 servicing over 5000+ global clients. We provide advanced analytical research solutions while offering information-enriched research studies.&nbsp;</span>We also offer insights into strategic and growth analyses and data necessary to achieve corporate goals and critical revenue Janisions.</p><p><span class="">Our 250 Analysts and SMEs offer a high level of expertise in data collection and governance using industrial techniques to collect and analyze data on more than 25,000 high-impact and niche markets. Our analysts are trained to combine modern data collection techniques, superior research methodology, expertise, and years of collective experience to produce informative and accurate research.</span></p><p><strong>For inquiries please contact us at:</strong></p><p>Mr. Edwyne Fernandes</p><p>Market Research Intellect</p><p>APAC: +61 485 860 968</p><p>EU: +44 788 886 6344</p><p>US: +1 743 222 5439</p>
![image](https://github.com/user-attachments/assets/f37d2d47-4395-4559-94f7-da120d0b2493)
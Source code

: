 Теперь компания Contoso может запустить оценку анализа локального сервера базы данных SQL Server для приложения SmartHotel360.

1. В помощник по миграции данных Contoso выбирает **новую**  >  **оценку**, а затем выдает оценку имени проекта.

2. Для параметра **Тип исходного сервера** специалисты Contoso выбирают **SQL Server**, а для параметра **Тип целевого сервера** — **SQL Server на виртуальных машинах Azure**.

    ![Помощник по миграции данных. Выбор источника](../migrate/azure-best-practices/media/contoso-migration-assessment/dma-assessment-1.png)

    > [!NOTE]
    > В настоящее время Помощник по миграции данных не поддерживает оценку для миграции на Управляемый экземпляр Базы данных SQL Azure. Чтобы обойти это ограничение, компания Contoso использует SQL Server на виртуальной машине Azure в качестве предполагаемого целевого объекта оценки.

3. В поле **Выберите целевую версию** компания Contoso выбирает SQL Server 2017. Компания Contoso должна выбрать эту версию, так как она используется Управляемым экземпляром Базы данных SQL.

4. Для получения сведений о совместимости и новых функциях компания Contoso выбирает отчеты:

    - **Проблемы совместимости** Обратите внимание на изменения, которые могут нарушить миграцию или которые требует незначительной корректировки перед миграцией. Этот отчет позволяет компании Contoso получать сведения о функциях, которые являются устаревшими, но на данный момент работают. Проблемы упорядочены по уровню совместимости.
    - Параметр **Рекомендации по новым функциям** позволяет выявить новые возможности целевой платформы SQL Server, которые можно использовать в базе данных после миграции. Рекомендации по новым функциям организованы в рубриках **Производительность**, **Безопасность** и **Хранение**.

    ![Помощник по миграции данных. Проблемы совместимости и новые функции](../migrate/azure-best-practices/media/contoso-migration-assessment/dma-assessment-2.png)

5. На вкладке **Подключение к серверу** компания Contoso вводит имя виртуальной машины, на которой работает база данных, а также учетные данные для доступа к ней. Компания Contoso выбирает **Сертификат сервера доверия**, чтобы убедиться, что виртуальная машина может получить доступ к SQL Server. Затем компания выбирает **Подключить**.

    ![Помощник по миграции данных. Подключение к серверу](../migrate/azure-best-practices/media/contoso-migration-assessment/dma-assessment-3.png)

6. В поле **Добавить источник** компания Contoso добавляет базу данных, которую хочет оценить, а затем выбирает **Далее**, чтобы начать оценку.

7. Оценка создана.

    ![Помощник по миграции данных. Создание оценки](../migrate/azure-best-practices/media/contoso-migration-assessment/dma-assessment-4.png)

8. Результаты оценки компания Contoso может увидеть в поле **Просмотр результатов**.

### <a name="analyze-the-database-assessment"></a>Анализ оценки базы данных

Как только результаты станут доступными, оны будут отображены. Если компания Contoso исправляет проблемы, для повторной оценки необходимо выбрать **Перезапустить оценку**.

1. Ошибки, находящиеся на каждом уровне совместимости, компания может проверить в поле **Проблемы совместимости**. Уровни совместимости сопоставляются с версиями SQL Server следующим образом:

WHAT TO WORK ON: Every record, from top to bottom, must be transcribed exactly.

ANSWER TO THIS PROBLEM:
 servicing over 5000+ global clients. We provide advanced analytical research solutions while offering information-enriched research studies.&nbsp;</span>We also offer insights into strategic and growth analyses and data necessary to achieve corporate goals and critical revenue Janisions.</p><p><span class="">Our 250 Analysts and SMEs offer a high level of expertise in data collection and governance using industrial techniques to collect and analyze data on more than 25,000 high-impact and niche markets. Our analysts are trained to combine modern data collection techniques, superior research methodology, expertise, and years of collective experience to produce informative and accurate research.</span></p><p><strong>For inquiries please contact us at:</strong></p><p>Mr. Edwyne Fernandes</p><p>Market Research Intellect</p><p>APAC: +61 485 860 968</p><p>EU: +44 788 886 6344</p><p>US: +1 743 222 5439</p>
![image](https://github.com/user-attachments/assets/f37d2d47-4395-4559-94f7-da120d0b2493)
Source code

: Теперь компания Contoso может запустить оценку анализа локального сервера базы данных SQL Server для приложения SmartHotel360.

1. В помощник по миграции данных Contoso выбирает **новую**  >  **оценку**, а затем выдает оценку имени проекта.

2. Для параметра **Тип исходного сервера** специалисты Contoso выбирают **SQL Server**, а для параметра **Тип целевого сервера** — **SQL Server на виртуальных машинах Azure**.

    ![Помощник по миграции данных. Выбор источника](../migrate/azure-best-practices/media/contoso-migration-assessment/dma-assessment-1.png)

    > [!NOTE]
    > В настоящее время Помощник по миграции данных не поддерживает оценку для миграции на Управляемый экземпляр Базы данных SQL Azure. Чтобы обойти это ограничение, компания Contoso использует SQL Server на виртуальной машине Azure в качестве предполагаемого целевого объекта оценки.

3. В поле **Выберите целевую версию** компания Contoso выбирает SQL Server 2017. Компания Contoso должна выбрать эту версию, так как она используется Управляемым экземпляром Базы данных SQL.

4. Для получения сведений о совместимости и новых функциях компания Contoso выбирает отчеты:

    - **Проблемы совместимости** Обратите внимание на изменения, которые могут нарушить миграцию или которые требует незначительной корректировки перед миграцией. Этот отчет позволяет компании Contoso получать сведения о функциях, которые являются устаревшими, но на данный момент работают. Проблемы упорядочены по уровню совместимости.
    - Параметр **Рекомендации по новым функциям** позволяет выявить новые возможности целевой платформы SQL Server, которые можно использовать в базе данных после миграции. Рекомендации по новым функциям организованы в рубриках **Производительность**, **Безопасность** и **Хранение**.

    ![Помощник по миграции данных. Проблемы совместимости и новые функции](../migrate/azure-best-practices/media/contoso-migration-assessment/dma-assessment-2.png)

5. На вкладке **Подключение к серверу** компания Contoso вводит имя виртуальной машины, на которой работает база данных, а также учетные данные для доступа к ней. Компания Contoso выбирает **Сертификат сервера доверия**, чтобы убедиться, что виртуальная машина может получить доступ к SQL Server. Затем компания выбирает **Подключить**.

    ![Помощник по миграции данных. Подключение к серверу](../migrate/azure-best-practices/media/contoso-migration-assessment/dma-assessment-3.png)

6. В поле **Добавить источник** компания Contoso добавляет базу данных, которую хочет оценить, а затем выбирает **Далее**, чтобы начать оценку.

7. Оценка создана.

    ![Помощник по миграции данных. Создание оценки](../migrate/azure-best-practices/media/contoso-migration-assessment/dma-assessment-4.png)

8. Результаты оценки компания Contoso может увидеть в поле **Просмотр результатов**.

### <a name="analyze-the-database-assessment"></a>Анализ оценки базы данных

Как только результаты станут доступными, оны будут отображены. Если компания Contoso исправляет проблемы, для повторной оценки необходимо выбрать **Перезапустить оценку**.

1. Ошибки, находящиеся на каждом уровне совместимости, компания может проверить в поле **Проблемы совместимости**. Уровни совместимости сопоставляются с версиями SQL Server следующим образом:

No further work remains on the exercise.